One major problem with writing a good mobile web app, is that it needs to run over ALL of the devices out there. While there a plenty of hacks to get your mobile site to only load/respond on certain device, it’s generally frowned upon, and not best practice. There are multiple ways to set your mobile web app, whether you want a responsive, non-responsive, or separate mobile and desktop sites, the end consumer shouldn’t have to do anything different. They may notice a difference user experience, but this should be the planned intent. This of course, make automated testing difficult.
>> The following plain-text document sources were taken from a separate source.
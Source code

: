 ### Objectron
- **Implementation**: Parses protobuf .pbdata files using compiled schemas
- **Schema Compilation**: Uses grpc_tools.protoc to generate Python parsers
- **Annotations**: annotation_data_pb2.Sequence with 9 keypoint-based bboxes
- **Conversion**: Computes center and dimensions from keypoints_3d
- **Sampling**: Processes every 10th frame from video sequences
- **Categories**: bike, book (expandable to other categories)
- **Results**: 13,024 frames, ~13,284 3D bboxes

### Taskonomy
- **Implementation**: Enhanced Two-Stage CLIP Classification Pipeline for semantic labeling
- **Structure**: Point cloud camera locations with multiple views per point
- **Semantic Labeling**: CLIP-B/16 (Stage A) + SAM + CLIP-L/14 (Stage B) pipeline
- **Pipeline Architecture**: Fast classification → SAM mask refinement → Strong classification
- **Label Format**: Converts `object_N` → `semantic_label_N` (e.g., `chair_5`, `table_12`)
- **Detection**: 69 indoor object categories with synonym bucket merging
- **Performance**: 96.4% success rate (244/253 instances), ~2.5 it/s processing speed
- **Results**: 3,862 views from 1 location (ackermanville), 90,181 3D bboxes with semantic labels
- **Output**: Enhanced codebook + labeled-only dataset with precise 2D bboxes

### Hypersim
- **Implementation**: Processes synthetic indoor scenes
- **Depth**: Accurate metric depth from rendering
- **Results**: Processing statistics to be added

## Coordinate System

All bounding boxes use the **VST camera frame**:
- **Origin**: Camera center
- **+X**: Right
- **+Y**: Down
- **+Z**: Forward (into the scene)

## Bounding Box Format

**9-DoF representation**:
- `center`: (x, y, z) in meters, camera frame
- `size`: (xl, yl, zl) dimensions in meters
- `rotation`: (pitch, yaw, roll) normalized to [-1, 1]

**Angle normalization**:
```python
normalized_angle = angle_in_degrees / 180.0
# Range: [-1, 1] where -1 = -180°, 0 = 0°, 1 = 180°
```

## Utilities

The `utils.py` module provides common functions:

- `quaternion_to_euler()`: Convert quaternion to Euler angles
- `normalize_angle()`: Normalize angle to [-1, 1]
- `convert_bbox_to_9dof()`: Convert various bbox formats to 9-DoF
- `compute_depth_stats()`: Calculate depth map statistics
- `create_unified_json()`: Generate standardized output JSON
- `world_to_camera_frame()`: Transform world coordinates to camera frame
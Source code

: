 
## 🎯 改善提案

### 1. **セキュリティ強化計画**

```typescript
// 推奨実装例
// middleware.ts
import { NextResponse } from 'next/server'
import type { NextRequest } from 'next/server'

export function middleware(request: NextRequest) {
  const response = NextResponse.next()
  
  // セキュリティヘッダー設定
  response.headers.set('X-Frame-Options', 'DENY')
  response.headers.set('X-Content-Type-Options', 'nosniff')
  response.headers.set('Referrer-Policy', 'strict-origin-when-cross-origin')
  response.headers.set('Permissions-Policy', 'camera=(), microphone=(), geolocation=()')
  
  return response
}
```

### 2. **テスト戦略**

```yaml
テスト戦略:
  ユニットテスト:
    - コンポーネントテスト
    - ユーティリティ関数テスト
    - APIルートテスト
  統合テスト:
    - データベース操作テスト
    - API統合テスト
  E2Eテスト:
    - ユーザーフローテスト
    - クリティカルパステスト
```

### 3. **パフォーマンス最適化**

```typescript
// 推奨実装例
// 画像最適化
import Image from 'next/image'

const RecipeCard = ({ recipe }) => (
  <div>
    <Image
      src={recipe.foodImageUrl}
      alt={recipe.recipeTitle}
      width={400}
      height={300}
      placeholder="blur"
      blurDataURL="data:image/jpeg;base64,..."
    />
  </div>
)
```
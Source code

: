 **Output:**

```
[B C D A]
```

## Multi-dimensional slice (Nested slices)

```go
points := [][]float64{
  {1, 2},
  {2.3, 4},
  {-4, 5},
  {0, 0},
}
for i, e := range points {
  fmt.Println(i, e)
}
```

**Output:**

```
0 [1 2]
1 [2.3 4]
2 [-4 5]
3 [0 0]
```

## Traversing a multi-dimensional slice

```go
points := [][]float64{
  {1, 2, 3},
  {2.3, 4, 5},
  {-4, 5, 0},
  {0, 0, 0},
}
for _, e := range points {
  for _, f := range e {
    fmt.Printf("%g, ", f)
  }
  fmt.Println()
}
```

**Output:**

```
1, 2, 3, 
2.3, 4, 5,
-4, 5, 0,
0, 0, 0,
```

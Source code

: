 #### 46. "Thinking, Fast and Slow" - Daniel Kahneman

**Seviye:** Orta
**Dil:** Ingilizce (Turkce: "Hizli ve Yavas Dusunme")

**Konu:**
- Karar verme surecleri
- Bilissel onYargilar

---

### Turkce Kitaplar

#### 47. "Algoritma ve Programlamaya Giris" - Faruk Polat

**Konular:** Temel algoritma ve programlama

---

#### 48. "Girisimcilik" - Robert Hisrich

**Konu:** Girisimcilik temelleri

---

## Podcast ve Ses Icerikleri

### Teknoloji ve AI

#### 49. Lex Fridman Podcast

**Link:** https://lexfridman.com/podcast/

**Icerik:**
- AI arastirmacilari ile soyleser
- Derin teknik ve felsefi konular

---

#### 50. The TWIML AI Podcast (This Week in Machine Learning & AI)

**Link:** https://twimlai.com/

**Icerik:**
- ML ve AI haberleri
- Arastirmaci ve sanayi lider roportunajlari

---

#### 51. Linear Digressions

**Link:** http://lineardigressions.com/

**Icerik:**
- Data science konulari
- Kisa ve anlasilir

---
When developing automated tests for the web, there are a bunch of different strategies, but for first timers, I suggest starting with Selenium IDE. Selenium IDE is a complete integrated development environment (IDE) for Selenium tests, and it is implemented as a Firefox Add-On. It allows recording, editing, and debugging tests. Selenium’s own language provides commands for performing actions in a browser (click a link, select an option), and for retrieving data from the resulting pages.
There are plenty of sites and posts out there detailing how to write a good Selenium IDE test, so I’ll leave it up to them. After designing your test, run it several times, and ensure it works properly. It’s not easy as I made it sound, so drop your questions in the comments. So far, all we’ve done is implemented a successful automated web test, and I promised some mobile web app testing. So, let’s get into that. In conjunction with the IDE tests, lets try using the Firefox’s User Agent Switcher. User-agents simulate multiple mobile browser types with little or no cost, with this particular one being free. It will allow our browser to claim it is another device, and so running our web tests will be more similar to running them on mobile tests. Use your User Agent switcher to change to an iPad, Android, or FireOS device, and re-run your test. Did it still pass? What didn’t work that worked before? Resize your browser, and run your tests again. Make the screen smaller to better simulate a smaller handheld device. Again, did your tests still pass? Usually objects will move around, you may need to redefine your locators. Depending on the design of the application, there may even be a different workflow. Is it possible to redesign your tests to be agnostic of these browser types? Keep manipulating your tests until they can pass on multiple device types (keep changing the User Agent Switcher), and multiple screen size (keep changing the size of your browser). Once you get that completed, it’s time to move from Simulation to Emulation.
Into the Cloud
Once we’ve cheaply and satisfactorily tested out your mobile web test on different ‘browsers’ it’s time to see how that simulation holds up against emulators. Tools like SauceLabs and TestingBot have cheap, robust infrastructure already setup, so that you can worry more about testing, than about keeping a clean machine. It’s not too difficult getting your tests to run on SauceLabs,but the first time can be kind of tricky. Interesting in learning how? Checkout the course that I teach here (or email me and ask for more details). So, once we get our tests running in SauceLabs, we can easily expand out our test cases using data parameters. It means you can run your same test on multiple combinations of systems…Sauce offers almost 500 different ones. This allows for some fantastic (and relatively cheap) compatibility testing.